Data excerpts:
[Start of section]

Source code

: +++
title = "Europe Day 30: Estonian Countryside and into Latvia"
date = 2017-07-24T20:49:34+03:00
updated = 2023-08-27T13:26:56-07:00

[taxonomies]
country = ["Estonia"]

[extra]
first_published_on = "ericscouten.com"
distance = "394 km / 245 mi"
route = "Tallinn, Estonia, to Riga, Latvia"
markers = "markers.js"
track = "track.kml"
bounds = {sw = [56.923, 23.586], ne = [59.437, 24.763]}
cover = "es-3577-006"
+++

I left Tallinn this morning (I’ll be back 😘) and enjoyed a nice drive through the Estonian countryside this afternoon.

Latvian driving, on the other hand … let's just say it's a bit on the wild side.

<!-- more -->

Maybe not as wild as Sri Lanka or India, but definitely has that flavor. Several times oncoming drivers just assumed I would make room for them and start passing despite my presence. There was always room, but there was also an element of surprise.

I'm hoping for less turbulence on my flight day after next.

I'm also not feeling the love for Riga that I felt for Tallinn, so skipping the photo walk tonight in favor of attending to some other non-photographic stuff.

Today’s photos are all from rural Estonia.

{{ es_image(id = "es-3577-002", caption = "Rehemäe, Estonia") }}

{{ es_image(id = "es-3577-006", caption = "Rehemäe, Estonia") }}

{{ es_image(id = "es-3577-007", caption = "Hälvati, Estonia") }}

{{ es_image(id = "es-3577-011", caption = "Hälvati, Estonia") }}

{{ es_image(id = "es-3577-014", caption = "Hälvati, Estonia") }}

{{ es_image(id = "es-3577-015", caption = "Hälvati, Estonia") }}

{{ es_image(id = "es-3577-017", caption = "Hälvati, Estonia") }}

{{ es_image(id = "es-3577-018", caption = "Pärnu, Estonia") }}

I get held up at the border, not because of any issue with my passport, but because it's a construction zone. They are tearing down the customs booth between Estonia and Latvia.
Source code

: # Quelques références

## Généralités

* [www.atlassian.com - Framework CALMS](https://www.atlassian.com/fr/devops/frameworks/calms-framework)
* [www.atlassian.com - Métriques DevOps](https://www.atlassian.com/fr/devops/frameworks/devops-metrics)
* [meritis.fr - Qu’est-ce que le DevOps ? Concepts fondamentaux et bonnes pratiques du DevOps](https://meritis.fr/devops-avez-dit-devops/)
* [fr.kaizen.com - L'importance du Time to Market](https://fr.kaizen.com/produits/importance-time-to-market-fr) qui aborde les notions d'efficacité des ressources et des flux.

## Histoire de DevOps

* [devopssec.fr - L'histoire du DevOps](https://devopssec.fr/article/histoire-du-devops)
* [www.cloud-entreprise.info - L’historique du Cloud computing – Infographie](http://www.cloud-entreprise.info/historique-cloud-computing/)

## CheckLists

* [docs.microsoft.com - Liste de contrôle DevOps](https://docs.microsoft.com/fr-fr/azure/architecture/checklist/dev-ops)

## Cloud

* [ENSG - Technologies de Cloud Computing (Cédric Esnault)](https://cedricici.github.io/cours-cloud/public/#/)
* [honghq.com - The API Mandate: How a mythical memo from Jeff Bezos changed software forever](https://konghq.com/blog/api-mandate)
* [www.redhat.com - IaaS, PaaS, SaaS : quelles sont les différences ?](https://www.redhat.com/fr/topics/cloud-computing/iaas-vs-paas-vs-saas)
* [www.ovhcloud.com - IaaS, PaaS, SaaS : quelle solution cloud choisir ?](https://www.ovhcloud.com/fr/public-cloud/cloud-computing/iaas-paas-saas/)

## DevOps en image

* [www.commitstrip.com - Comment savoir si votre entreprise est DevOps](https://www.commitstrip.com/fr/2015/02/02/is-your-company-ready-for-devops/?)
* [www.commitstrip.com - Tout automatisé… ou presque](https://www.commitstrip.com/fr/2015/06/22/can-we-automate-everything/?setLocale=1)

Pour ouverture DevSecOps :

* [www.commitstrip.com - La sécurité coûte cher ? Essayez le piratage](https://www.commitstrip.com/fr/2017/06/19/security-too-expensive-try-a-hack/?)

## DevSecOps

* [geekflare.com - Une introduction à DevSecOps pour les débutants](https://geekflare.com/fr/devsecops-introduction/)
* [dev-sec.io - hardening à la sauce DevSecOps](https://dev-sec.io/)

[End of section]

> [WHAT YOU SHOULD DO]: Copy out all of the lines above exactly.

> [RESPONSE BELOW]:
Source code

: +++
title = "Europe Day 30: Estonian Countryside and into Latvia"
date = 2017-07-24T20:49:34+03:00
updated = 2023-08-27T13:26:56-07:00

[taxonomies]
country = ["Estonia"]

[extra]
first_published_on = "ericscouten.com"
distance = "394 km / 245 mi"
route = "Tallinn, Estonia, to Riga, Latvia"
markers = "markers.js"
track = "track.kml"
bounds = {sw = [56.923, 23.586], ne = [59.437, 24.763]}
cover = "es-3577-006"
+++

I left Tallinn this morning (I’ll be back 😘) and enjoyed a nice drive through the Estonian countryside this afternoon.

Latvian driving, on the other hand … let's just say it's a bit on the wild side.

<!-- more -->

Maybe not as wild as Sri Lanka or India, but definitely has that flavor. Several times oncoming drivers just assumed I would make room for them and start passing despite my presence. There was always room, but there was also an element of surprise.

I'm hoping for less turbulence on my flight day after next.

I'm also not feeling the love for Riga that I felt for Tallinn, so skipping the photo walk tonight in favor of attending to some other non-photographic stuff.

Today’s photos are all from rural Estonia.

{{ es_image(id = "es-3577-002", caption = "Rehemäe, Estonia") }}

{{ es_image(id = "es-3577-006", caption = "Rehemäe, Estonia") }}

{{ es_image(id = "es-3577-007", caption = "Hälvati, Estonia") }}

{{ es_image(id = "es-3577-011", caption = "Hälvati, Estonia") }}

{{ es_image(id = "es-3577-014", caption = "Hälvati, Estonia") }}

{{ es_image(id = "es-3577-015", caption = "Hälvati, Estonia") }}

{{ es_image(id = "es-3577-017", caption = "Hälvati, Estonia") }}

{{ es_image(id = "es-3577-018", caption = "Pärnu, Estonia") }}

I get held up at the border, not because of any issue with my passport, but because it's a construction zone. They are tearing down the customs booth between Estonia and Latvia.
Source code

: # Quelques références

## Généralités

* [www.atlassian.com - Framework CALMS](https://www.atlassian.com/fr/devops/frameworks/calms-framework)
* [www.atlassian.com - Métriques DevOps](https://www.atlassian.com/fr/devops/frameworks/devops-metrics)
* [meritis.fr - Qu’est-ce que le DevOps ? Concepts fondamentaux et bonnes pratiques du DevOps](https://meritis.fr/devops-avez-dit-devops/)
* [fr.kaizen.com - L'importance du Time to Market](https://fr.kaizen.com/produits/importance-time-to-market-fr) qui aborde les notions d'efficacité des ressources et des flux.

## Histoire de DevOps

* [devopssec.fr - L'histoire du DevOps](https://devopssec.fr/article/histoire-du-devops)
* [www.cloud-entreprise.info - L’historique du Cloud computing – Infographie](http://www.cloud-entreprise.info/historique-cloud-computing/)

## CheckLists

* [docs.microsoft.com - Liste de contrôle DevOps](https://docs.microsoft.com/fr-fr/azure/architecture/checklist/dev-ops)

## Cloud

* [ENSG - Technologies de Cloud Computing (Cédric Esnault)](https://cedricici.github.io/cours-cloud/public/#/)
* [honghq.com - The API Mandate: How a mythical memo from Jeff Bezos changed software forever](https://konghq.com/blog/api-mandate)
* [www.redhat.com - IaaS, PaaS, SaaS : quelles sont les différences ?](https://www.redhat.com/fr/topics/cloud-computing/iaas-vs-paas-vs-saas)
* [www.ovhcloud.com - IaaS, PaaS, SaaS : quelle solution cloud choisir ?](https://www.ovhcloud.com/fr/public-cloud/cloud-computing/iaas-paas-saas/)

## DevOps en image

* [www.commitstrip.com - Comment savoir si votre entreprise est DevOps](https://www.commitstrip.com/fr/2015/02/02/is-your-company-ready-for-devops/?)
* [www.commitstrip.com - Tout automatisé… ou presque](https://www.commitstrip.com/fr/2015/06/22/can-we-automate-everything/?setLocale=1)

Pour ouverture DevSecOps :

* [www.commitstrip.com - La sécurité coûte cher ? Essayez le piratage](https://www.commitstrip.com/fr/2017/06/19/security-too-expensive-try-a-hack/?)

## DevSecOps

* [geekflare.com - Une introduction à DevSecOps pour les débutants](https://geekflare.com/fr/devsecops-introduction/)
* [dev-sec.io - hardening à la sauce DevSecOps](https://dev-sec.io/)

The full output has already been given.